Little Rain Leaves Most Of Southwest Oregon In Severe Drought
Despite a couple of weeks of light rain, Southern Oregon continues to struggle with extreme drought conditions.
Low snowpack, very little rain, and warm temperatures have led to drought emergency declarations in four Oregon counties, including Curry, Coos, Jackson and Klamath counties.
The U.S. Drought Monitor has listed those areas as either being in "severe" or "extreme" drought — meaning they should expect water shortages and restrictions, as well as major crop losses.
County officials are also concerned about what drought could mean for this year’s fire season.
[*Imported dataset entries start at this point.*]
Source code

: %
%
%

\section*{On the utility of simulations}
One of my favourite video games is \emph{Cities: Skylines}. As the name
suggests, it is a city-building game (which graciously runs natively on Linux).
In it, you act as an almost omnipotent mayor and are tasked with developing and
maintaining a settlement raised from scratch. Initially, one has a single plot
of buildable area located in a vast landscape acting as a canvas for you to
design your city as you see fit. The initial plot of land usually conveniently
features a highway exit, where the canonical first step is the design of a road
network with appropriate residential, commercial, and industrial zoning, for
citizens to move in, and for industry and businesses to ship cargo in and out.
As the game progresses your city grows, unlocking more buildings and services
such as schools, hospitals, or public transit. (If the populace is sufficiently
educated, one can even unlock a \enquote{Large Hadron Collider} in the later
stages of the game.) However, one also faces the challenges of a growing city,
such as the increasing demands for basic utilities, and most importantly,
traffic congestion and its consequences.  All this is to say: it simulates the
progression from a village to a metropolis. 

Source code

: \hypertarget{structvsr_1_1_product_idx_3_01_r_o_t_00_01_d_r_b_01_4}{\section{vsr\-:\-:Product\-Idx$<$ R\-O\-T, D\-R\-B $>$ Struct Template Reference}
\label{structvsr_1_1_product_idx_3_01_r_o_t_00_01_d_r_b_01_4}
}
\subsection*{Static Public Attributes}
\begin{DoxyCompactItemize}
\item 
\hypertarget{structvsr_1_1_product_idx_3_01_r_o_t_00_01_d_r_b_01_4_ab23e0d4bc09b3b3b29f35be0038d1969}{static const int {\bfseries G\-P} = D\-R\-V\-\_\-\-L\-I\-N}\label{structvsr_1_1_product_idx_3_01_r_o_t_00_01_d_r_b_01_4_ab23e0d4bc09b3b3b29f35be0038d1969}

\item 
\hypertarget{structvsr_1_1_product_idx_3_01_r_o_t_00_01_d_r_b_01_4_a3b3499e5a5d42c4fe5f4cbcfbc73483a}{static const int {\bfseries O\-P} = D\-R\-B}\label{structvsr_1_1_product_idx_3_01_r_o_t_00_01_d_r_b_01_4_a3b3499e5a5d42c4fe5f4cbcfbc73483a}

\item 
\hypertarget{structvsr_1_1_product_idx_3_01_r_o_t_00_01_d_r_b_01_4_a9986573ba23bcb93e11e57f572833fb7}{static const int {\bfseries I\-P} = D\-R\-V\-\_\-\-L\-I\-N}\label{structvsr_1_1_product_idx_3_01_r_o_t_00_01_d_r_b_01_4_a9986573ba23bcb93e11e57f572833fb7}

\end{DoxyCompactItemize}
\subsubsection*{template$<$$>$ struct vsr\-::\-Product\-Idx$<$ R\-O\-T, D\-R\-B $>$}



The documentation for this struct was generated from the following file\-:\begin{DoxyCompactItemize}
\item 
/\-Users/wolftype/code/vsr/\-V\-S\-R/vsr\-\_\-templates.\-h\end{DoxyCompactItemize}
“We’re sitting here with pretty dry conditions,” says Curry County Commissioner Court Boice. “Although the 10 days of off-and-on rains was very welcome, I doubt we will change our drought declaration.”
The Klondike and Chetco Bar fires devastated Curry County in 2017 and 2018, and choked nearby counties with weeks of smoky air.
Oregon Governor Kate Brown has directed state agencies to help Southern Oregon counties plan for a tough wildfire season ahead.
Meanwhile, drought tensions are particularly high in Klamath County, where environmentalists, tribes, ranchers, farmers and businesses have long fought over the best way to use water from the Klamath River.
“Typical years, we fight over water; this year, we’re fighting because there is no water,” says Klamath County Commissioner Derrick DeGroot. “And it’s going to be a tough one.”
Recently the Yurok Tribe of Northern California and environmentalists requested that the Klamath Project release more dam water to help downstream salmon. A U.S. District Court judge denied the motion last week.
Farmers and ranchers say they still plan to hold a water rally on Friday in Merrill. The two-hour tractor convoy will weave through Klamath Project farmlands to show support for water users.